Her conversion to the left is cemented when her teacher lends her a copy of Shalateger by Hanns Johst, the Poet Laureate to the Third Reich (the play was dedicated to Adolf Hitler) in which Clare can’t help but see strong parallels in how the media was manipulated then and how it is now.
A Nazi Comparison throws every anti-capitalist, left-leaning cliché into the mix and rather ties itself in knots by doing so. There is a good story in there somewhere, but it’s rather lost in the production’s attempt to give everything.

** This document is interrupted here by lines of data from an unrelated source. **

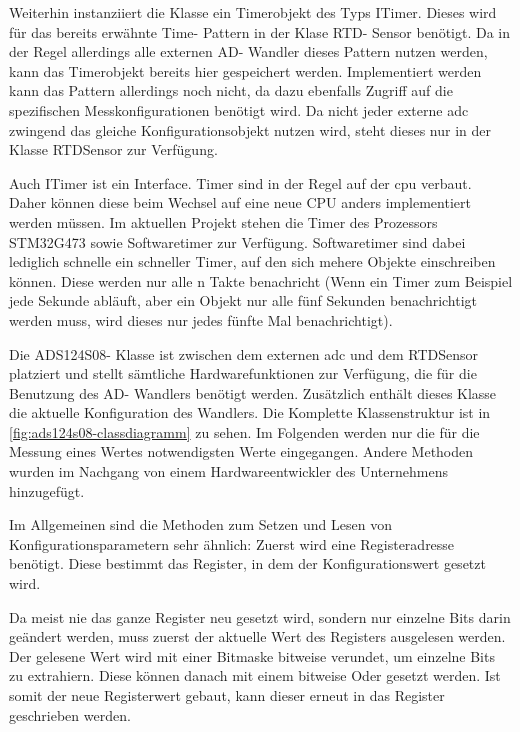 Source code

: Weiterhin instanziiert die Klasse ein Timerobjekt des Typs ITimer.
Dieses wird für das bereits erwähnte Time- Pattern in der Klase RTD- Sensor benötigt.
Da in der Regel allerdings alle externen AD- Wandler dieses Pattern nutzen werden, kann das Timerobjekt bereits hier gespeichert werden.
Implementiert werden kann das Pattern allerdings noch nicht, da dazu ebenfalls Zugriff auf die spezifischen Messkonfigurationen benötigt wird.
Da nicht jeder externe \ac{adc} zwingend das gleiche Konfigurationsobjekt nutzen wird, steht dieses nur in der Klasse RTDSensor zur Verfügung.

Auch ITimer ist ein Interface.
Timer sind in der Regel auf der \ac{cpu} verbaut.
Daher können diese beim Wechsel auf eine neue CPU anders implementiert werden müssen.
Im aktuellen Projekt stehen die Timer des Prozessors STM32G473 sowie Softwaretimer zur Verfügung.
Softwaretimer sind dabei lediglich schnelle ein schneller Timer, auf den sich mehere Objekte einschreiben können.
Diese werden nur alle n Takte benachricht (Wenn ein Timer zum Beispiel jede Sekunde abläuft, aber ein Objekt nur alle fünf Sekunden benachrichtigt werden muss, wird dieses nur jedes fünfte Mal benachrichtigt).

Die ADS124S08- Klasse ist zwischen dem externen \ac{adc} und dem RTDSensor platziert und stellt sämtliche Hardwarefunktionen zur Verfügung, die für die Benutzung des AD- Wandlers benötigt werden.
Zusätzlich enthält dieses Klasse die aktuelle Konfiguration des Wandlers.
Die Komplette Klassenstruktur ist in \autoref{fig:ads124s08-classdiagramm} zu sehen.\newline
Im Folgenden werden nur die für die Messung eines Wertes notwendigsten Werte eingegangen.
Andere Methoden wurden im Nachgang von einem Hardwareentwickler des Unternehmens hinzugefügt.

Im Allgemeinen sind die Methoden zum Setzen und Lesen von Konfigurationsparametern sehr ähnlich:
Zuerst wird eine Registeradresse benötigt. Diese bestimmt das Register, in dem der Konfigurationswert gesetzt wird.

Da meist nie das ganze Register neu gesetzt wird, sondern nur einzelne Bits darin geändert werden, muss zuerst der aktuelle Wert des Registers ausgelesen werden.
Der gelesene Wert wird mit einer Bitmaske bitweise verundet, um einzelne Bits zu extrahiern.
Diese können danach mit einem bitweise Oder gesetzt werden.\newline
Ist somit der neue Registerwert gebaut, kann dieser erneut in das Register geschrieben werden.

The (semi-improvised?) dialogue wasn’t punchy enough to lift the play out of hackneyed territory, and the production was cluttered with several unnecessary scenes that distracted, including a couple of tonally off message physical theatre set pieces.
The media – the current en vogue whipping boy – gets a beating – not necessarily undeserved – in fact one of the play’s highlights is a PowerPoint presentation that discusses the press’ bias against Jeremy Corbyn. But to make such a bold statement comparing Western governments and the media to Thirties Germany, you need to have your argument tightly presented. Goodfield as Clare did a good job of oscillating between student and angry squat dweller, her UCL speech well-delivered and stimulating. And the material Craft Theatre and writer Rocky Rodriguez are tackling is noble in its scale. The company provides a detailed dossier supporting the content of the play and there’s no doubt the material is shocking and thought-provoking.
But despite the enthusiasm and boldness of the cast, the threads this production began were left unravelled.